Search code examples
pythonweb-scrapingcustom-error-pages

How can I avoid loop break in web scrapping?


import bs4 as bs
import urllib.request
import csv
import requests
import re
from urllib.request import urlopen
from urllib.error import HTTPError
import pandas as pd
import time
import urllib.error

book_ids = ["9781408110416","9789604249671","9781405950305"]

def get_description(book_id): 
    my_urls = 'https://www.bookdepository.com/Enid-Blytons-Christmas-Tales-Enid-Blyton/' + book_id
    source = urlopen(my_urls).read()
    soup = bs.BeautifulSoup(source, 'lxml')
    description = soup.find('div', class_='item-img-content')

    if description:
        return description
    else:
        return "[No description"

for book_id in book_ids: 
    print(book_id)
    print(get_description(book_id))

    time.sleep(2)

The error I get -

HTTPError(req.full_url, code, msg, hdrs, fp)
urllib.error.HTTPError: HTTP Error 404: Not Found

Hello, I am working on script to scrap image urls from bookdepository. My main problem is that certain books return 404 because they are not available on the platform.

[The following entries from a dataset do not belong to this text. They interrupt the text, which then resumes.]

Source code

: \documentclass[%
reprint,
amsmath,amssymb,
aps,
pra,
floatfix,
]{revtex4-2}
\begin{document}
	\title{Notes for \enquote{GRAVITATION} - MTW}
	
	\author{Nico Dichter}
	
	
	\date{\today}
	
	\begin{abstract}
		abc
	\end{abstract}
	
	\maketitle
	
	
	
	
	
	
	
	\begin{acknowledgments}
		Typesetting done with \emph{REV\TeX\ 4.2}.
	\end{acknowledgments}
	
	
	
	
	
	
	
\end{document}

How can I keep the script simply go to the next code and not stop the entire loop.

Thanks in advance.


Solution

  • You can put the code in get_description() function in a try and except block. Something like this,

    def get_description(book_id): 
        my_urls = 'https://www.bookdepository.com/Enid-Blytons-Christmas-Tales-Enid-Blyton/' + book_id
    
        try:
          source = urlopen(my_urls).read()
          soup = bs.BeautifulSoup(source, 'lxml')
          description = soup.find('div', class_='item-img-content')
    
          if description:
              return description
          else:
              return "[No description"
        except:
          pass
    

    Now if the code encounters an erorr, it'll just skip that book_id and move to the enxt one.